Mike Leach’s Twitter activity has gotten him into trouble once again.
Leach, now the head coach at Mississippi State following lengthy runs at Washington State and Texas Tech, has more than 350,000 followers and regularly sends out what are meant to be humorous memes.
Some of them are quite funny, but one he sent out on Wednesday night caught quite a bit of flak.
According to the Clarion Ledger, Leach sent out an image that “depicted an elderly woman with knitting sticks in her hands.” The caption read, “After 2 weeks of quarantine with her husband, Gertrude decided to knit him a scarf.” Except the image did not show a scarf; it showed a noose.
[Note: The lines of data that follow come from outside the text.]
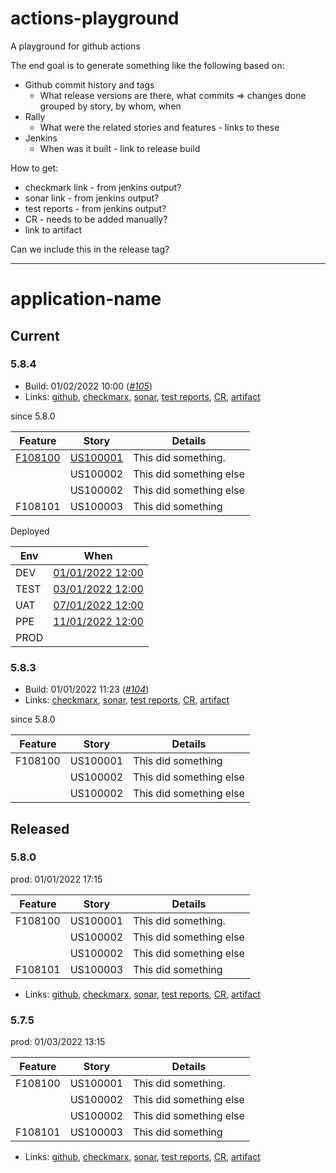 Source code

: # actions-playground
A playground for github actions

The end goal is to generate something like the following based on:
* Github commit history and tags
  * What release versions are there, what commits => changes done grouped by story, by whom, when
* Rally
  * What were the related stories and features - links to these
* Jenkins
  * When was it built - link to release build

How to get:
* checkmark link - from jenkins output?
* sonar link - from jenkins output?
* test reports - from jenkins output?
* CR - needs to be added manually?
* link to artifact

Can we include this in the release tag?

---

# application-name

## Current

### 5.8.4

* Build: 01/02/2022 10:00 (*[#105]()*)
* Links:
  [github](http://www.somewhere.com),
  [checkmarx](http://www.somewhere.com),
  [sonar](http://www.somewhere.com),
  [test reports](http://www.somewhere.com),
  [CR](http://www.somewhere.com),
  [artifact](http://www.somewhere.com)

since 5.8.0

| Feature | Story    | Details                 |
----------|----------|-------------------------|
| [F108100](http://rally1.reallydev.com) | [US100001](http://rally1.reallydev.com) | This did something.     |
|         | US100002 | This did something else |
|         | US100002 | This did something else |
| F108101 | US100003 | This did something      |

Deployed

| Env  | When                 |
|------|----------------------|
| DEV  | [01/01/2022 12:00]() | 
| TEST | [03/01/2022 12:00]() | 
| UAT  | [07/01/2022 12:00]() | 
| PPE  | [11/01/2022 12:00]() | 
| PROD |                      |

### 5.8.3

* Build: 01/01/2022 11:23 (*[#104]()*)
* Links:
[checkmarx](http://www.somewhere.com),
[sonar](http://www.somewhere.com),
[test reports](http://www.somewhere.com),
[CR](http://www.somewhere.com),
[artifact](http://www.somewhere.com)

since 5.8.0

| Feature | Story    | Details                 |
----------|----------|-------------------------|
| F108100 | US100001 | This did something      |
|         | US100002 | This did something else |
|         | US100002 | This did something else |

## Released

### 5.8.0
prod: 01/01/2022 17:15

| Feature | Story    | Details                 |
----------|----------|-------------------------|
| F108100 | US100001 | This did something.     |
|         | US100002 | This did something else |
|         | US100002 | This did something else |
| F108101 | US100003 | This did something      |

* Links:
  [github](http://www.somewhere.com),
  [checkmarx](http://www.somewhere.com),
  [sonar](http://www.somewhere.com),
  [test reports](http://www.somewhere.com),
  [CR](http://www.somewhere.com),
  [artifact](http://www.somewhere.com)

### 5.7.5
prod: 01/03/2022 13:15

| Feature | Story    | Details                 |
----------|----------|-------------------------|
| F108100 | US100001 | This did something.     |
|         | US100002 | This did something else |
|         | US100002 | This did something else |
| F108101 | US100003 | This did something      |

* Links:
  [github](http://www.somewhere.com),
  [checkmarx](http://www.somewhere.com),
  [sonar](http://www.somewhere.com),
  [test reports](http://www.somewhere.com),
  [CR](http://www.somewhere.com),
  [artifact](http://www.somewhere.com)
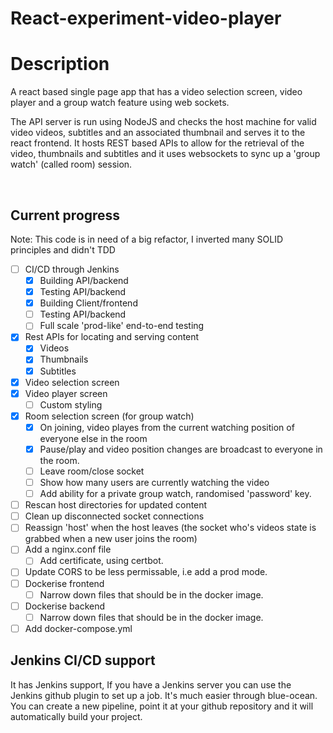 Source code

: # React-experiment-video-player

# Description 
A react based single page app that has a video selection screen, video player and a group watch feature using web sockets. 

The API server is run using NodeJS and checks the host machine for valid video videos, subtitles and an associated thumbnail and serves it to the react frontend. It hosts REST based APIs to allow for the retrieval of the video, thumbnails and subtitles and it uses websockets to sync up a 'group watch' (called room) session. 

</br>

## Current progress 

Note: This code is in need of a big refactor, I inverted many SOLID principles and didn't TDD 

- [ ] CI/CD through Jenkins 
    - [x] Building API/backend
    - [x] Testing API/backend
    - [x] Building Client/frontend
    - [ ] Testing API/backend
    - [ ] Full scale 'prod-like' end-to-end testing
- [x] Rest APIs for locating and serving content
    - [x] Videos
    - [x] Thumbnails
    - [x] Subtitles
- [x] Video selection screen 
- [x] Video player screen
    - [ ] Custom styling
- [x] Room selection screen (for group watch)
    - [x] On joining, video playes from the current watching position of everyone else in the room
    - [x] Pause/play and video position changes are broadcast to everyone in the room.
    - [ ] Leave room/close socket
    - [ ] Show how many users are currently watching the video
    - [ ] Add ability for a private group watch, randomised 'password' key. 
- [ ] Rescan host directories for updated content 
- [ ] Clean up disconnected socket connections
- [ ] Reassign 'host' when the host leaves (the socket who's videos state is grabbed when a new user joins the room)
- [ ] Add a nginx.conf file
  - [ ] Add certificate, using certbot.
- [ ] Update CORS to be less permissable, i.e add a prod mode. 
- [ ] Dockerise frontend
  - [ ] Narrow down files that should be in the docker image.
- [ ] Dockerise backend
  - [ ] Narrow down files that should be in the docker image.
- [ ] Add docker-compose.yml

## Jenkins CI/CD support
It has Jenkins support, If you have a Jenkins server you can use the Jenkins github plugin to set up a job. It's much easier through blue-ocean. You can create a new pipeline, point it at your github repository and it will automatically build your project.


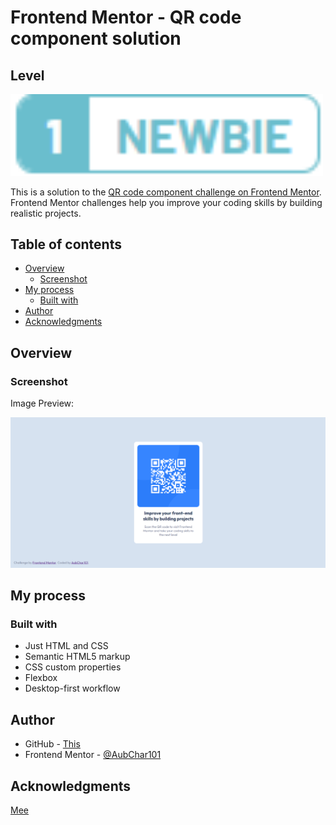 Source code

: # Frontend Mentor - QR code component solution

## Level

<img src="./level.png" width="500px"></img>

This is a solution to the [QR code component challenge on Frontend Mentor](https://www.frontendmentor.io/challenges/qr-code-component-iux_sIO_H). Frontend Mentor challenges help you improve your coding skills by building realistic projects.

## Table of contents

- [Overview](#overview)
  - [Screenshot](#screenshot)
- [My process](#my-process)
  - [Built with](#built-with)
- [Author](#author)
- [Acknowledgments](#acknowledgments)

## Overview

### Screenshot

Image Preview:

![](./Screenshot.png)

## My process

### Built with

- Just HTML and CSS
- Semantic HTML5 markup
- CSS custom properties
- Flexbox
- Desktop-first workflow

## Author

- GitHub - [This](#author)
- Frontend Mentor - [@AubChar101](https://www.frontendmentor.io/profile/AubChar101)

## Acknowledgments

[Mee](#author)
Leach, who is entering his first season at MSU, deleted the tweet and apologized Thursday after it drew criticism from some of his players, including seniors Erroll Thompson and Kobe Jones. An MSU professor said the tweet was offensive, a message that Thompson seemed to agree with.
Margaret A. Hagerman, an assistant professor of sociology at MSU who received a Ph.D from Emory University in 2014, was much more profound in her response to Leach's tweet. She said "lynching 'jokes' are incredibly offensive anywhere" and "especially in Mississippi."
She also suggested that Leach delete the tweet and visit The National Memorial for Peace and Justice to learn about "this brutal history." Thompson retweeted Hagerman's tweet, which was sent out at 11:41 p.m. Wednesday. Leach's tweet went out at 7:44 p.m.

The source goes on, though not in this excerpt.